| YOUR TASK |
Output the opening lines of the records exactly. End with the line that contains "2b- the admin".

*** INPUT MATERIAL ***

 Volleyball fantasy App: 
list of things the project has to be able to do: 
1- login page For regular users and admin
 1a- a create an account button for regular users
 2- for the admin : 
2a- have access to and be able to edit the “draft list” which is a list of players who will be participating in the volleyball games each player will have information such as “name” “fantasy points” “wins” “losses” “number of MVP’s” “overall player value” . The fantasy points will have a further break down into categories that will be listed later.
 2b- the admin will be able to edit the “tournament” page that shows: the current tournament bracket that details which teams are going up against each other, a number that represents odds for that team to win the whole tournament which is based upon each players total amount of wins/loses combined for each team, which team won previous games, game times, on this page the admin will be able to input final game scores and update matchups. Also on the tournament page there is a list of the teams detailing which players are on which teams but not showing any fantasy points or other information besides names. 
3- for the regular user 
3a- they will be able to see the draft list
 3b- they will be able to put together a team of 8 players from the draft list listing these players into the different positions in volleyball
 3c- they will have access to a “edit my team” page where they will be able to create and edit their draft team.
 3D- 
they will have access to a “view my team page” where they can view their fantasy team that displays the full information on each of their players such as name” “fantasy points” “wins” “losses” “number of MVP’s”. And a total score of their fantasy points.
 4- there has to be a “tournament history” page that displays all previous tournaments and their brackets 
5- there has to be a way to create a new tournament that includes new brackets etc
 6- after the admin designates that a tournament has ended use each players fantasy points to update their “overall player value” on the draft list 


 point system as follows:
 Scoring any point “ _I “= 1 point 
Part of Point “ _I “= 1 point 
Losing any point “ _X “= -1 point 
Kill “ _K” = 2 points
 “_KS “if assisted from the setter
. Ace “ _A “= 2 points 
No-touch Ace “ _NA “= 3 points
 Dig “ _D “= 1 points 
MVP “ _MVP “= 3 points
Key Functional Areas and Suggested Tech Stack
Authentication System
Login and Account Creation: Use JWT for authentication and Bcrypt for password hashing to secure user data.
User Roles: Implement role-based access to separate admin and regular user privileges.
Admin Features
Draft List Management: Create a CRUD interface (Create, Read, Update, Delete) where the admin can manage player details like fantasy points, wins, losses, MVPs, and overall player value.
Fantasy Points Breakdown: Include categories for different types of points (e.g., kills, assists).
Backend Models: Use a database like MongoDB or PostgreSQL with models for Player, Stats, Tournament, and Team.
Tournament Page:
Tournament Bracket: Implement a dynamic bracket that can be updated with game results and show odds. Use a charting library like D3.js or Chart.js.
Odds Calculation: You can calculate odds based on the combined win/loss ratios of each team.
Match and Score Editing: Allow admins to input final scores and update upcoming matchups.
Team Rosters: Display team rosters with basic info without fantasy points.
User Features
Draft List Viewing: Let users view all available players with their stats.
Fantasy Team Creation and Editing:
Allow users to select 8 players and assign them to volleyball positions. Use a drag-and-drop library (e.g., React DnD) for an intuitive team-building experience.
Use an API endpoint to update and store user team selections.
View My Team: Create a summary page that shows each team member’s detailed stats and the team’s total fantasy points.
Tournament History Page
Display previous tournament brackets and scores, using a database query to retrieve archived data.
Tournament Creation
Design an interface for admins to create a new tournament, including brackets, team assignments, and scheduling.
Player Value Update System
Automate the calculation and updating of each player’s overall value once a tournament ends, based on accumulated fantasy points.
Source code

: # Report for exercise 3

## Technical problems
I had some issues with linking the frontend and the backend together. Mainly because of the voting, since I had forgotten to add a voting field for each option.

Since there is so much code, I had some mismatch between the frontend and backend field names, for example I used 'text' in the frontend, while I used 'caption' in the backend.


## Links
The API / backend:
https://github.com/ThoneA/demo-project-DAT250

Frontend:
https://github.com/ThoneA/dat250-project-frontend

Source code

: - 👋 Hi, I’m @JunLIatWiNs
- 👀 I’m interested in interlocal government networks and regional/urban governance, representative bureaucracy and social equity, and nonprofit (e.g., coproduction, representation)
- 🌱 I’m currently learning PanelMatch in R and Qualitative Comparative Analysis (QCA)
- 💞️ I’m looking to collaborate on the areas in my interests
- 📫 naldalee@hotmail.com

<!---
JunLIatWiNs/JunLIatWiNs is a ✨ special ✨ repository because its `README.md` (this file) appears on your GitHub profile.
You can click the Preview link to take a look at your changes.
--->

*** End of INPUT MATERIAL ***

| TASK SOLUTION |
 Volleyball fantasy App: 
list of things the project has to be able to do: 
1- login page For regular users and admin
 1a- a create an account button for regular users
 2- for the admin : 
2a- have access to and be able to edit the “draft list” which is a list of players who will be participating in the volleyball games each player will have information such as “name” “fantasy points” “wins” “losses” “number of MVP’s” “overall player value” . The fantasy points will have a further break down into categories that will be listed later.
 2b- the admin will be able to edit the “tournament” page that shows: the current tournament bracket that details which teams are going up against each other, a number that represents odds for that team to win the whole tournament which is based upon each players total amount of wins/loses combined for each team, which team won previous games, game times, on this page the admin will be able to input final game scores and update matchups. Also on the tournament page there is a list of the teams detailing which players are on which teams but not showing any fantasy points or other information besides names. 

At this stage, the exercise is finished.